+++ Dataset excerpts

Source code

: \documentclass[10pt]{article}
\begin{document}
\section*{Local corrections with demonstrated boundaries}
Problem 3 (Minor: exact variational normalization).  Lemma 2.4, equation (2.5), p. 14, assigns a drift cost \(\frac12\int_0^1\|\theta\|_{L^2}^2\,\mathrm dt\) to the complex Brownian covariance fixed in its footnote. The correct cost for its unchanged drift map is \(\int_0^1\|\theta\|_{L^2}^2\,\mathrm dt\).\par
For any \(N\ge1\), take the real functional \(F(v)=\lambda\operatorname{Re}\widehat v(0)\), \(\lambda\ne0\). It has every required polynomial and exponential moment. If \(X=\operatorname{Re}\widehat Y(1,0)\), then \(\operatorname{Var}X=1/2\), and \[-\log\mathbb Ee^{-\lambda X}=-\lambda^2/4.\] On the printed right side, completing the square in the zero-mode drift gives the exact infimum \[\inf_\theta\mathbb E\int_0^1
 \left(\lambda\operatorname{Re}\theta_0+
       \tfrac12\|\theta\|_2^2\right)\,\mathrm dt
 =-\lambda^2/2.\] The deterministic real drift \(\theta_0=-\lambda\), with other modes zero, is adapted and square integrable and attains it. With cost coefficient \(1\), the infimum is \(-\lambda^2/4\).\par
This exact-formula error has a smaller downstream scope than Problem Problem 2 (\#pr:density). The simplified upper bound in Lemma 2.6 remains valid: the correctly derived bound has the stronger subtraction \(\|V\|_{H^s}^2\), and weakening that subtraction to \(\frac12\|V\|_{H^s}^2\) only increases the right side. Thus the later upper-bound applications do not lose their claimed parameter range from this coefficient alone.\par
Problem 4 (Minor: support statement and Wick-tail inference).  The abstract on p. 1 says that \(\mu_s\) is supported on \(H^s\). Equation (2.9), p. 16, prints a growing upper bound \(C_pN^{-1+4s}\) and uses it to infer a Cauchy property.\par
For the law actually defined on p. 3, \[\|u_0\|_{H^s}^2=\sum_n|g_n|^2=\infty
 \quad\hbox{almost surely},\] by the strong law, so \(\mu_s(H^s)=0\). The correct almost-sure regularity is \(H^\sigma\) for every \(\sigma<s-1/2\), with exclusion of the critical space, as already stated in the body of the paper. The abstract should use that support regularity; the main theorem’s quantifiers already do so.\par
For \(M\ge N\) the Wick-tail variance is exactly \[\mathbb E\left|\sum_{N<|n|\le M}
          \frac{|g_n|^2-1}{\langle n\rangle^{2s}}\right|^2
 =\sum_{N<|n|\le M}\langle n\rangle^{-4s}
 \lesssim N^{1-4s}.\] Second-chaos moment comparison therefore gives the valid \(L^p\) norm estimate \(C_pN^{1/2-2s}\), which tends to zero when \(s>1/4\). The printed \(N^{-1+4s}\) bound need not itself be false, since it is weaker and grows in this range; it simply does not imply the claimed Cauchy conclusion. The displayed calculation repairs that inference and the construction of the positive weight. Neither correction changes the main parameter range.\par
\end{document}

++++++
+++ Dataset excerpts

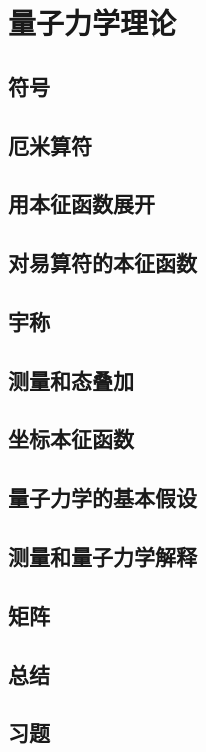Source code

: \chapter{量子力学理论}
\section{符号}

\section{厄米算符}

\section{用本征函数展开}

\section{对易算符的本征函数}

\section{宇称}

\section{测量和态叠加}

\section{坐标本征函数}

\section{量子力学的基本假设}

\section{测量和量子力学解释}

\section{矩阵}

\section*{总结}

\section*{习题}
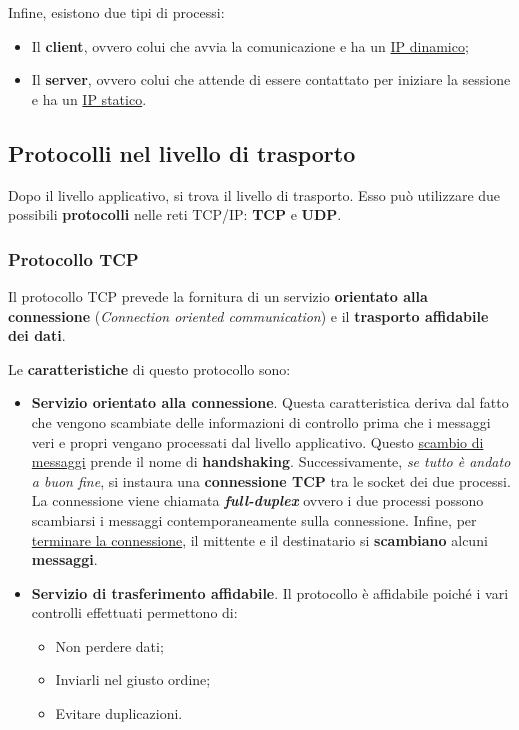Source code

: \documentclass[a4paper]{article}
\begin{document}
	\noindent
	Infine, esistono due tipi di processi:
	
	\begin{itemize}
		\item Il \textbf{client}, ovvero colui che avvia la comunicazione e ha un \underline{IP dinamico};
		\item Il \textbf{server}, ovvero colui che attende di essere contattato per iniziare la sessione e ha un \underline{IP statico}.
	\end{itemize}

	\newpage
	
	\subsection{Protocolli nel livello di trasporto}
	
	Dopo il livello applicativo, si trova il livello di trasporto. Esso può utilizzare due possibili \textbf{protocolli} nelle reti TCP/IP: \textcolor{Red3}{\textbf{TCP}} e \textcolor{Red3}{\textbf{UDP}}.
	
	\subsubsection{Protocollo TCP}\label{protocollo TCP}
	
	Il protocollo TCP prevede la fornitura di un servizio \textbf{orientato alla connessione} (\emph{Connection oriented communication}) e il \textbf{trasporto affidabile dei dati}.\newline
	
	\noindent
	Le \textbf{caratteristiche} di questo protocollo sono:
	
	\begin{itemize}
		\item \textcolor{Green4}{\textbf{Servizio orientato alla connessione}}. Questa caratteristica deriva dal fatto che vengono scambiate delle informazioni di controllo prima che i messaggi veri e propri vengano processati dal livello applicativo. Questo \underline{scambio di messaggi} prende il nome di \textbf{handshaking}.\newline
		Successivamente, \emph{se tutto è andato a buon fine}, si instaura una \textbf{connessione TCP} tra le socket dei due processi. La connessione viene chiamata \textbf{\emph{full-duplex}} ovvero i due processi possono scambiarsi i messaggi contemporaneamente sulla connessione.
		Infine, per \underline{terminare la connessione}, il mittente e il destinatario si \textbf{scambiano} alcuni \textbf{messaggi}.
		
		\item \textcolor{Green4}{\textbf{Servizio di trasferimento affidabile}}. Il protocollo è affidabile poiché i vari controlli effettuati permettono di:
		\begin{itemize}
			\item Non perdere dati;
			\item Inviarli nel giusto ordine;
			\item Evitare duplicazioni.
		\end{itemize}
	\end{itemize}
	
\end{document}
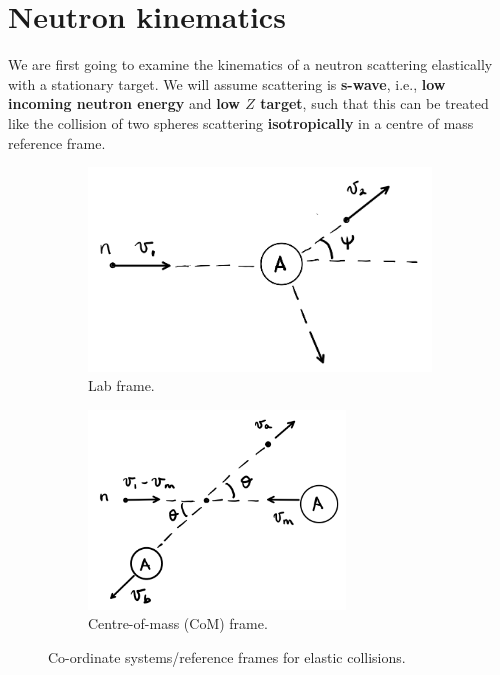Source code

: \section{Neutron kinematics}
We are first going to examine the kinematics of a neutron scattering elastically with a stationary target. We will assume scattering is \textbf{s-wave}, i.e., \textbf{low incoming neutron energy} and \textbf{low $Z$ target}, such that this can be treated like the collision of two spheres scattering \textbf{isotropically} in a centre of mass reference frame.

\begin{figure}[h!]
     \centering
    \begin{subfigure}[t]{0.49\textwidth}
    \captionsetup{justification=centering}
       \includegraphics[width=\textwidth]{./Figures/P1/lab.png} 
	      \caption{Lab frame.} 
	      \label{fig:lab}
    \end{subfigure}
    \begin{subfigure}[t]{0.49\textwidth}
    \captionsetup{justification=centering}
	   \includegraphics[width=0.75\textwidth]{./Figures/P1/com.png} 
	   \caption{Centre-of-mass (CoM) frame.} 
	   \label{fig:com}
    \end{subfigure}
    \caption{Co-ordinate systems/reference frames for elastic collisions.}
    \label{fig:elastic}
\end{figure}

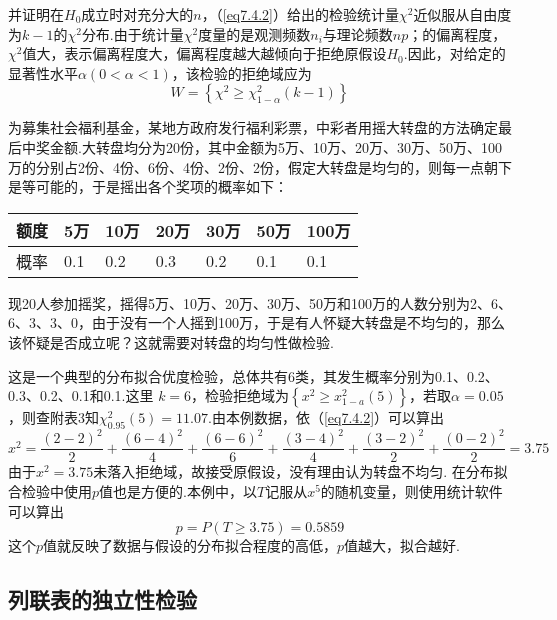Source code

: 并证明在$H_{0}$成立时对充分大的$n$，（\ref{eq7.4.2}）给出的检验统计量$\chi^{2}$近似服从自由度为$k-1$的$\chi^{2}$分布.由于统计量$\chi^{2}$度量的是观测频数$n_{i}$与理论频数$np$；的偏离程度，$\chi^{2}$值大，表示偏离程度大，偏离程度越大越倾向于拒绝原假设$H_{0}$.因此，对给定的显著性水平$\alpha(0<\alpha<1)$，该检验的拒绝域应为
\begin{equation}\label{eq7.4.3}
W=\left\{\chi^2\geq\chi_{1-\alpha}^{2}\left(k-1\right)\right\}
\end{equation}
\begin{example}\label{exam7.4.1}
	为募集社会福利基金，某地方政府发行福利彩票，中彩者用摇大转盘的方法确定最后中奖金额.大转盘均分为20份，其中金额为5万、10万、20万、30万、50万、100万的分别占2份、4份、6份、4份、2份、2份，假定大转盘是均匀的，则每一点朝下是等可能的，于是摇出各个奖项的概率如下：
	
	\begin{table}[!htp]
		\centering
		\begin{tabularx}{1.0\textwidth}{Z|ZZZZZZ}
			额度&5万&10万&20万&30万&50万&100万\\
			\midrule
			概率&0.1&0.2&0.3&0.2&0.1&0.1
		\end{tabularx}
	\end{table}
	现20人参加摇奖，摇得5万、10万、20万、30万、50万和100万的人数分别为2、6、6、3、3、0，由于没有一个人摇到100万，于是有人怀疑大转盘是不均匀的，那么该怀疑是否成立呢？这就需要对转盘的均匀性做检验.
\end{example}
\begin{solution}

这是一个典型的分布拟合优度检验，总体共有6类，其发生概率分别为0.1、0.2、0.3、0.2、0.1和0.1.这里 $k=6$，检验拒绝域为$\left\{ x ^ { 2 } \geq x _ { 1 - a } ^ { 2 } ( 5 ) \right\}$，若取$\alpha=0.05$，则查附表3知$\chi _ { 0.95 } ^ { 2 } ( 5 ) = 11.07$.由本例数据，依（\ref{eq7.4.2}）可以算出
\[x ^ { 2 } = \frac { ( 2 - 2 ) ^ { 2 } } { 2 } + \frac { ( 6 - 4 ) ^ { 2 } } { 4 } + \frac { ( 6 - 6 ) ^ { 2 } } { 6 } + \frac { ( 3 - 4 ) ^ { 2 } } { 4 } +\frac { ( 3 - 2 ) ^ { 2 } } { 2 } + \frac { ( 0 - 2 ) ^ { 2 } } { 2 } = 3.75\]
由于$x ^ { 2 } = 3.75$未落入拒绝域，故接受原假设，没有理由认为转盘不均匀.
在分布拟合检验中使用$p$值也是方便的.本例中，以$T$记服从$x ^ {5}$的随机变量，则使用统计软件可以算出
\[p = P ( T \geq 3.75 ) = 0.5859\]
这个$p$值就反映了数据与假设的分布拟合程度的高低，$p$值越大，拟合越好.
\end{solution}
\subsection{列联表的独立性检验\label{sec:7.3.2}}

++++++

- [About this exercise]
Copy each line above that contains the string "article".

- [Answer to the exercise]
: \documentclass[10pt]{article}
: \documentclass[a4paper]{article}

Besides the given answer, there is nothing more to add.